Tegucigalpa, Honduras c. 2014   I was with Charles, long-time missionary to Honduras and long-time friend from my Bible college days in Chattanooga, Tennessee.  We were on a dusty road in a mountainous region of Honduras.  Overnight he had frozen a plastic water bottle for each of us. We set off early in the morning, the sun prophesying a warm day.   

Knowing we would be gone until 10:00 P.M.-ish and that it would be hot, I had asked Charles, “Should I wear shorts—be as cool as possible?” 

“No, regular long pants would be best,” he said.  Since I wilt in hot weather, I  asked more questions, the gist of which was I wanted to be as cool as possible.  “Brother Keith, if you go in shorts, they will assume you are not a Christian and try to evangelize you.”

True enough, after an hour’s drive and a 50-minute hike down to a humble church of 25 people, the members were dressed in their best.  Though the humidity was through the roof and the temperature a warm 85 degrees, the pastor was wearing a long sleeve shirt. The mid-section of his shirt was dark with perspiration, but it was thoroughly buttoned. My question is, “Are we more spiritual if we are hot and uncomfortable?”

In Iloilo, Philippines, the six-year-old first grade girls wear layers and layers of clothing long before puberty to be dressed as they will be when they are twice as old.
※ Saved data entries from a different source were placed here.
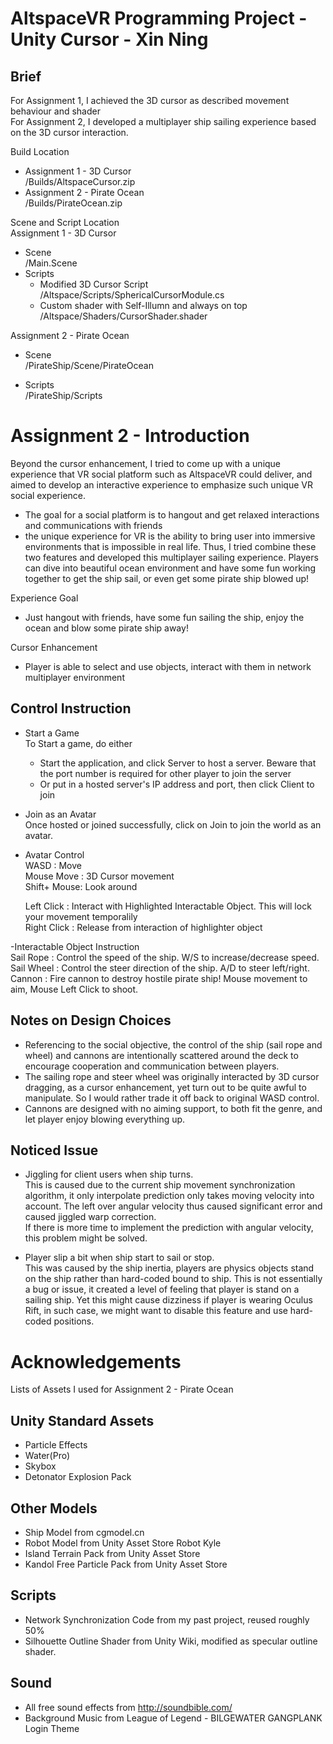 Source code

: # AltspaceVR Programming Project - Unity Cursor - Xin Ning  

## Brief  
For Assignment 1, I achieved the 3D cursor as described movement behaviour and shader   
For Assignment 2, I developed a multiplayer ship sailing experience based on the 3D cursor interaction.  

Build Location  
  - Assignment 1 - 3D Cursor  
	/Builds/AltspaceCursor.zip    
  - Assignment 2 - Pirate Ocean  
	/Builds/PirateOcean.zip  

Scene and Script Location  
  Assignment 1 - 3D Cursor  
  - Scene  
      /Main.Scene  
  - Scripts  
	  - Modified 3D Cursor Script  
		/Altspace/Scripts/SphericalCursorModule.cs  
	  - Custom shader with Self-Illumn and always on top  
		/Altspace/Shaders/CursorShader.shader  
	
Assignment  2 - Pirate Ocean  
  - Scene  
		/PirateShip/Scene/PirateOcean  

- Scripts  
		/PirateShip/Scripts  

		  
		  
# Assignment 2 - Introduction
Beyond the cursor enhancement, I tried to come up with a unique experience that VR social platform such as AltspaceVR could deliver, and aimed to develop an interactive experience to emphasize such unique VR social experience.  
- The goal for a social platform is to hangout and get relaxed interactions and communications with friends
- the unique experience for VR is the ability to bring user into immersive environments that is impossible in real life. 
Thus, I tried combine these two features and developed this multiplayer sailing experience. Players can dive into beautiful ocean environment and have some fun working together to get the ship sail, or even get some pirate ship blowed up!

Experience Goal
- Just hangout with friends, have some fun sailing the ship, enjoy the ocean and blow some pirate ship away!

Cursor Enhancement
- Player is able to select and use objects, interact with them in network multiplayer environment


## Control Instruction
- Start a Game  
  To Start a game, do either  
	- Start the application, and click Server to host a server. Beware that the port number is required for other player to join the server  
  - Or put in a hosted server's IP address and port, then click Client to join
    
- Join as an Avatar  
  Once hosted or joined successfully, click on Join to join the world as an avatar.
  
- Avatar Control  
  WASD        : Move  
  Mouse Move  : 3D Cursor movement  
  Shift+ Mouse: Look around  
  
  Left Click  : Interact with Highlighted Interactable Object. This will lock your movement temporalily  
  Right Click : Release from interaction of highlighter object  
  
-Interactable Object Instruction  
  Sail Rope   : Control the speed of the ship. W/S to increase/decrease speed.  
  Sail Wheel  : Control the steer direction of the ship. A/D to steer left/right.  
  Cannon      : Fire cannon to destroy hostile pirate ship! Mouse movement to aim, Mouse Left Click to shoot.   


## Notes on Design Choices
- Referencing to the social objective, the control of the ship (sail rope and wheel) and cannons are intentionally scattered around the deck to encourage cooperation and communication between players.  
- The sailing rope and steer wheel was originally interacted by 3D cursor dragging, as a cursor enhancement, yet turn out to be quite awful to manipulate. So I would rather trade it off back to original WASD control.  
- Cannons are designed with no aiming support, to both fit the genre, and let player enjoy blowing everything up.  


## Noticed Issue  
- Jiggling for client users when ship turns.  
  This is caused due to the current ship movement synchronization algorithm, it only interpolate prediction only takes moving velocity into account. The left over angular velocity thus caused significant error and caused jiggled warp correction.  
  If there is more time to implement the prediction with angular velocity, this problem might be solved.  
  
- Player slip a bit when ship start to sail or stop.  
  This was caused by the ship inertia, players are physics objects stand on the ship rather than hard-coded bound to ship. This is not essentially a bug or issue, it created a level of feeling that player is stand on a sailing ship. Yet this might cause dizziness if player is wearing Oculus Rift, in such case, we might want to disable this feature and use hard-coded positions.  

  
  
# Acknowledgements
Lists of Assets I used for Assignment 2 - Pirate Ocean

## Unity Standard Assets  
  - Particle Effects  
  - Water(Pro)  
  - Skybox  
  - Detonator Explosion Pack  
  
## Other Models  
  - Ship Model from cgmodel.cn  
  - Robot Model from Unity Asset Store Robot Kyle  
  - Island Terrain Pack from Unity Asset Store  
  - Kandol Free Particle Pack from Unity Asset Store  
  
## Scripts
  - Network Synchronization Code from my past project, reused roughly 50%  
  - Silhouette Outline Shader from Unity Wiki, modified as specular outline shader.  
  
## Sound
  - All free sound effects from http://soundbible.com/  
  - Background Music from League of Legend - BILGEWATER GANGPLANK Login Theme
Let’s let a child be a child.   

Legalism is an attempt to please God by having standards that are higher than His.  Possibly an attempt to contribute to our salvation by doing things that have the husk of the visible, but the kernel of self.  Legalism exhausts people who honestly want to please God, but go about it the wrong way.  Legalism is often performing to be seen by others. 

Adding to It    Messing with the Bible is a NO, NO.  And the first perversion of It was not to take away from It, but add to It. Eve said, “And we can’t touch it” (Genesis 3:3). Adding to the standards of God (becoming legalistic) results in exhaustion from unnecessary competition to be Most Righteous (“I am stricter than you are,”  “I am more separated than you are,”  “I read my Bible more than you read yours.”)  Legalism can be a self-protective effort be appear more spiritual and it kills the genuine motive for service (which is love for Jesus Christ).